El empirismo, o la importancia concedida al mundo de la experiencia, es una característica encontrada y adjudicada como mérito destacable en la obra de Juan Huarte y en la Nueva Filosofía. El hecho de que la escuela de medicina, de Andrea Vesalio y de Falopio, se conociera internacionalmente como empírica, muestra hasta qué punto se valoraba, en la época, la investigación de los hechos encontrados en el mundo de la experiencia.
La visión cefalocéntrica del ser humano, a diferencia de lo que se ha escrito en otras partes, no es una característica exclusiva de Oliva Sabuco, sino que se encuentra también en Juan Huarte. Ello obliga a interpretarla dentro de lo que son las pautas de la época, aunque no sea tratada por igual en otros pensadores o pensadoras del momento. Algunos intérpretes han defendido que Sabuco se anticipó a Descartes, en la defensa de que el alma racional reside en el cerebro. Esta es una observación inexacta. La autora de la Nueva Filosofía insiste en que en el cerebro se encuentran también la irascible y la concupiscible, para mostrar que lo que Platón ubicaba en otras partes del cuerpo humano, en realidad, pasaba antes por la cabeza. De este modo, la práctica de virtudes, como la fortaleza y la templanza, depende del buen funcionamiento de nuestro sistema fisiológico, el cual depende de su raíz, que es el cerebro. Del mismo modo, también expresaba que la sensitiva y la vegetativa se situaban en el que consideró órgano motor: esto significa que la sensación o la emoción, que el sujeto humano localiza en cualquier parte de su cuerpo, ha pasado antes por el cerebro.
Además de las razones puramente científicas, centrar al ser humano en su cerebro no es de extrañar en un momento de la historia que se autoafirma frente a un largo período teocéntrico; el ser humano o el hombre pasan a ocupar el núcleo, lo que requiere definir su especificidad; ésta no va a estar supeditada a Dios o a la Naturaleza, si bien ninguna de las dos realidades son negadas en su magnitud. Lo nuevo es que el determinismo a que se vio abocado el hombre, y mucho más la mujer, se atenúa a favor de comprensiones en las que la autonomía y la libertad comienzan a considerarse valores.

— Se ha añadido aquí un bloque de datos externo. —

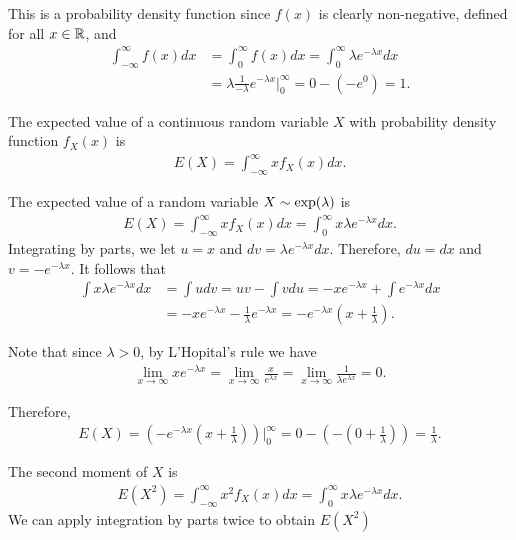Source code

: \begin{exmp}
    This is a probability density function since $f(x)$ is clearly non-negative, defined for all $x \in \mathbb{R}$, and
    \begin{align*}
        \int_{-\infty}^{\infty}f(x)dx &= \int_{0}^{\infty}f(x)dx = \int_{0}^{\infty}\lambda e^{-\lambda x}dx \\
        &= \lambda \frac{1}{-\lambda}e^{-\lambda x}\big\rvert_{0}^{\infty} = 0 - (-e^{0}) = 1.
    \end{align*}
\end{exmp}

\begin{defn}
    The expected value of a continuous random variable $X$ with probability density function $f_X(x)$ is
    \begin{align*}
        E(X) = \int_{-\infty}^{\infty}xf_X(x)dx.
    \end{align*}
\end{defn}

\begin{exmp}
    The expected value of a random variable $X \sim \mathrm{exp}(\lambda)$ is
    \begin{align*}
        E(X) = \int_{-\infty}^{\infty}xf_X(x)dx = \int_{0}^{\infty}x\lambda e^{-\lambda x}dx.
    \end{align*}
    Integrating by parts, we let $u = x$ and $dv = \lambda e^{-\lambda x}dx$. Therefore, $du = dx$ and $v = -e^{-\lambda x}$. It follows that
    \begin{align*}
        \int x\lambda e^{-\lambda x}dx &= \int udv = uv - \int vdu = -xe^{-\lambda x} + \int e^{-\lambda x}dx \\
        &= -xe^{-\lambda x} - \frac{1}{\lambda}e^{-\lambda x} = -e^{-\lambda x}\left(x + \frac{1}{\lambda}\right).
    \end{align*}

    Note that since $\lambda > 0$, by L'Hopital's rule we have
    \begin{align*}
        \lim_{x \to \infty}xe^{-\lambda x} = \lim_{x \to \infty}\frac{x}{e^{\lambda x}} = \lim_{x \to \infty}\frac{1}{\lambda e^{\lambda x}} = 0.
    \end{align*}

    Therefore,
    \begin{align*}
        E(X) = \left(-e^{-\lambda x}\left(x + \frac{1}{\lambda}\right)\right)\big\rvert_{0}^{\infty} = 0 - \left(-\left(0 + \frac{1}{\lambda}\right)\right) = \frac{1}{\lambda}.
    \end{align*}

    The second moment of $X$ is
    \begin{align*}
        E(X^2) = \int_{-\infty}^{\infty}x^2f_X(x)dx = \int_{0}^{\infty}x\lambda e^{-\lambda x}dx.
    \end{align*}
    We can apply integration by parts twice to obtain $E(X^2)$
\end{exmp}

El cambio de perspectiva que se opera en el sujeto del conocimiento, de la re-naciente civilización antropocéntrica, conlleva inevitablemente una redefinición de las competencias de cada disciplina o sub-disciplina del saber. De este modo se genera el desplazamiento de la teología y de la metafísica, si bien quedan reemplazadas, en muchos casos, por la filosofía natural. Ello tiene un doble significado: por un lado se amplía el campo de acción de las causas naturales, a favor de la secularización del pensamiento científico y filosófico; por otra parte, la autoridad otorgada a la filosofía natural, si bien cobra sentido en un amplio y versátil proceso de desteologización, no se desmarca de un cierto determinismo explicativo entroncado en una lógica estamental. De este modo, el naturalista médico de Baeza, Huarte de San Juan, realizó afirmaciones categóricas tales como “la gente de campo y las mujeres son personas de corta inteligencia”.
Si partimos de la base de que la autonomía del individuo y la libertad se constituyen en valores humanos, hemos de preguntarnos por las competencias que han de ser pensadas en el campo de la ética y de la política. En la obra de Oliva Sabuco se encuentra consumada la ampliación del campo de ambas áreas del pensamiento filosófico. Por ello, temáticas que en ciertas comprensiones del Renacimiento son ubicadas en la filosofía natural, en la Nueva Filosofía son abordadas en los tratados sobre temas ético-políticos. Parece que Oliva Sabuco vio lo que en siglos posteriores explicitó la filosofía de la sospecha: la existencia de una relación entre poder y conocimiento. Es significativo que abordara el tema de la comprensión de la reproducción biológica humana en el tratado político de la obra, en una crítica semivelada a la negación de la igual aportación de la mujer y del hombre en la generación del nuevo ser, hecha por Aristóteles. Es decir, a través de un posicionamiento ético-político se apartó de lo que se defendía en el campo de la filosofía natural: la exigua capacidad intelectual del sexo femenino y la casi nula aportación biológica de la mujer en la perpetuación de la especie; o la nula aportación en la generación de varones inteligentes(2).
Ahora bien, en el desarrollo de los discursos, en la cuestión de la capacidad racional, como condición sine qua non para el ejercicio de la autonomía, el pensamiento renacentista español se bifurca entre la inclusión y la exclusión: la variable sexo determina el grado de Renacimiento de los discursos, entendiéndose Renacimiento como la puerta de la Modernidad, que se despide de la lógica estamental y del determinismo socio-natural inscrito en el nacimiento. Fray Luis de León y Juan Huarte serán los representantes de la exclusión del sexo femenino de la definición de seres humanos con capacidad racional; por el contrario, en Oliva Sabuco se presenta de manera indistinta a los individuos humanos, explícitamente nombrados hombre o mujer, como seres con capacidad o no del ejercicio de las distintas capacidades específicamente humanas.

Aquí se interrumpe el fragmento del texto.